Having established that candidates for the municipal councils
of the next term of office have to be aware already prior to
the elections that they must refuse the work incompatible with
the office of a municipal council member, the Seimas attempted
to follow the principles of a harmonious civil society and
state under the rule of law and those of democracy, which are
expressed in the Constitution; the legislator showed that he
was willing to follow the provision that in a state under the
rule of law democratic standards are also expressed by the fact
that one cannot establish any procedures, which would violate
democratic standards on a level or in part) of the state.

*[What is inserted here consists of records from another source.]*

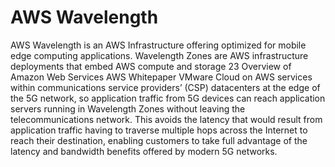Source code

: # AWS Wavelength
AWS Wavelength is an AWS Infrastructure offering optimized for mobile edge computing applications.
Wavelength Zones are AWS infrastructure deployments that embed AWS compute and storage
23
Overview of Amazon Web Services AWS Whitepaper
VMware Cloud on AWS
services within communications service providers’ (CSP) datacenters at the edge of the 5G network, so
application traffic from 5G devices can reach application servers running in Wavelength Zones without
leaving the telecommunications network. This avoids the latency that would result from application
traffic having to traverse multiple hops across the Internet to reach their destination, enabling customers
to take full advantage of the latency and bandwidth benefits offered by modern 5G networks.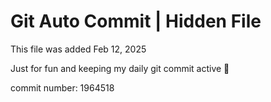 # Git Auto Commit | Hidden File

This file was added Feb 12, 2025

Just for fun and keeping my daily git commit active 🤪

commit number: 1964518
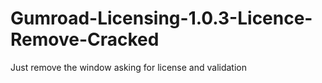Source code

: # Gumroad-Licensing-1.0.3-Licence-Remove-Cracked
Just remove the window asking for license and validation
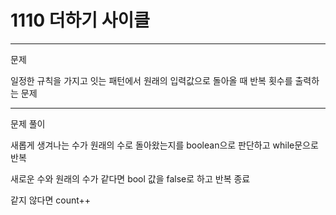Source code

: # 1110 더하기 사이클
---
문제 

일정한 규칙을 가지고 잇는 패턴에서 원래의 입력값으로 돌아올 때 반복 횟수를 출력하는 문제

--- 
문제 풀이

새롭게 생겨나는 수가 원래의 수로 돌아왔는지를 boolean으로 판단하고 while문으로 반복

새로운 수와 원래의 수가 같다면 bool 값을 false로 하고 반복 종료

같지 않다면 count++







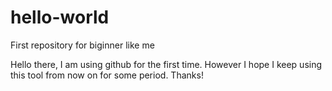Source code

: # hello-world
First repository for biginner like me

Hello there, I am using github for the first time. However I hope I keep using this tool from now on for some period. Thanks!
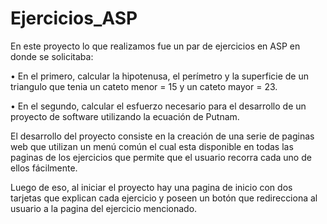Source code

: # Ejercicios_ASP

En este proyecto lo que realizamos fue un par de ejercicios en ASP en donde se solicitaba:

•	En el primero, calcular la hipotenusa, el perímetro y la superficie de un triangulo que tenia un cateto menor = 15 y un cateto mayor = 23.

•	En el segundo, calcular el esfuerzo necesario para el desarrollo de un proyecto de software utilizando la ecuación de Putnam.

El desarrollo del proyecto consiste en la creación de una serie de paginas web que utilizan un menú común el cual esta disponible en todas las paginas de los ejercicios que permite que el usuario recorra cada uno de ellos fácilmente.

Luego de eso, al iniciar el proyecto hay una pagina de inicio con dos tarjetas que explican cada ejercicio y poseen un botón que redirecciona al usuario a la pagina del ejercicio mencionado.
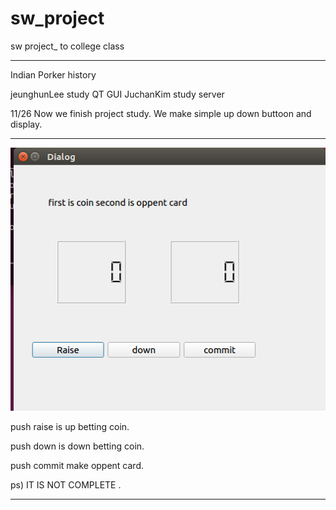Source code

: # sw_project
sw project_ to college class

************************************************************
Indian Porker history

jeunghunLee study QT GUI
JuchanKim   study server 

11/26
Now we finish project study. 
We make simple up down buttoon and display.

*************************************************************
![screenshot](./1127_GUI.PNG)

push raise is up betting coin.

push down is down betting coin.

push commit make oppent card.

ps) IT IS NOT COMPLETE .

***********************************************************
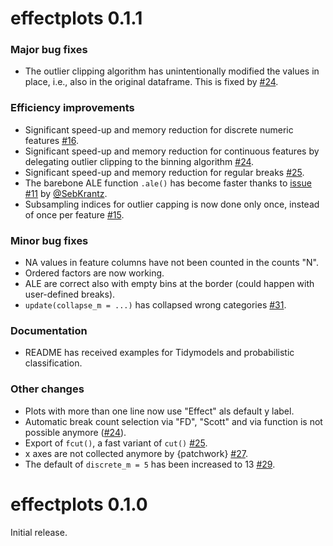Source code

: # effectplots 0.1.1

### Major bug fixes

- The outlier clipping algorithm has unintentionally modified the values in place, i.e., also in the original dataframe. This is fixed by [#24](https://github.com/mayer79/effectplots/pull/24).

### Efficiency improvements

- Significant speed-up and memory reduction for discrete numeric features [#16](https://github.com/mayer79/effectplots/pull/16).
- Significant speed-up and memory reduction for continuous features by delegating outlier clipping to the binning algorithm [#24](https://github.com/mayer79/effectplots/pull/24).
- Significant speed-up and memory reduction for regular breaks [#25](https://github.com/mayer79/effectplots/pull/25).
- The barebone ALE function `.ale()` has become faster thanks to [issue #11](https://github.com/mayer79/effectplots/issues/11) by [@SebKrantz](https://github.com/SebKrantz).
- Subsampling indices for outlier capping is now done only once, instead of once per feature [#15](https://github.com/mayer79/effectplots/pull/15).

### Minor bug fixes

- NA values in feature columns have not been counted in the counts "N".
- Ordered factors are now working.
- ALE are correct also with empty bins at the border (could happen with user-defined breaks).
- `update(collapse_m = ...)` has collapsed wrong categories [#31](https://github.com/mayer79/effectplots/pull/31).

### Documentation

- README has received examples for Tidymodels and probabilistic classification.

### Other changes

- Plots with more than one line now use "Effect" als default y label.
- Automatic break count selection via "FD", "Scott" and via function is not possible anymore ([#24](https://github.com/mayer79/effectplots/pull/24)).
- Export of `fcut()`, a fast variant of `cut()` [#25](https://github.com/mayer79/effectplots/pull/25).
- x axes are not collected anymore by {patchwork} [#27](https://github.com/mayer79/effectplots/pull/27).
- The default of `discrete_m = 5` has been increased to 13 [#29](https://github.com/mayer79/effectplots/pull/29).

# effectplots 0.1.0

Initial release.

The 2002 municipal council elections took place in the legal
situation in which the laws did not establish any procedure for
a loss of the mandate of a municipal council member due to the
incompatibility qualification, therefore the regulation of the
formation of municipal councils under different standards would
distort the will of the voters and the principle of equal
elections.
Taking account of the motives of the legislator at the
time of the adoption of the disputed norm of the law, the
representative of the Seimas believes that Paragraph 2 of
Article 4 of the Law on the Supplement and Amendment of
Articles 86 and 87 of the Law on the Elections to Municipal
Councils and Its Supplement with Article 881 is not in conflict
with the Constitution as an integral and directly applicable
act, thus, also with Paragraph 2 of Article 5, Paragraph 4 of
Article 59 and Paragraphs 1 and 2 of Article 60 of the
Constitution.
3. The representative of the Government, the party
concerned, R. Budbergytė notes as to the compliance of the
disputed Government resolution with the Constitution and the
Law "On the Procedure of Publication and Coming Into Force of
Republic of Lithuania Laws and Other Legal Acts" that the
principle lex retro non agit is related with the validity of
only normative legal acts but not with that of individual legal
acts, since only normative legal acts formulate a common rule
of conduct the compliance with which cannot be applied to a
person at the time of his activity as to a rule of conduct that
he is not aware of.
The representative of the Government points out that no
rule of general conduct is formulated by the disputed
Government resolution: it is designed for a concrete subject,
i.e. G. Paviržis, Chief of the Vilnius County; this resolution
does not regulate general relations, but it decides a
particular situation, i.e. the end of service of a concrete
public servant. Thus, in the opinion of R. Budbergytė,
Government resolution No. 457 of 11 April 2003 may not be held
a normative legal act in whose regard the principle of
prohibition of retroactive validity of the law is applicable.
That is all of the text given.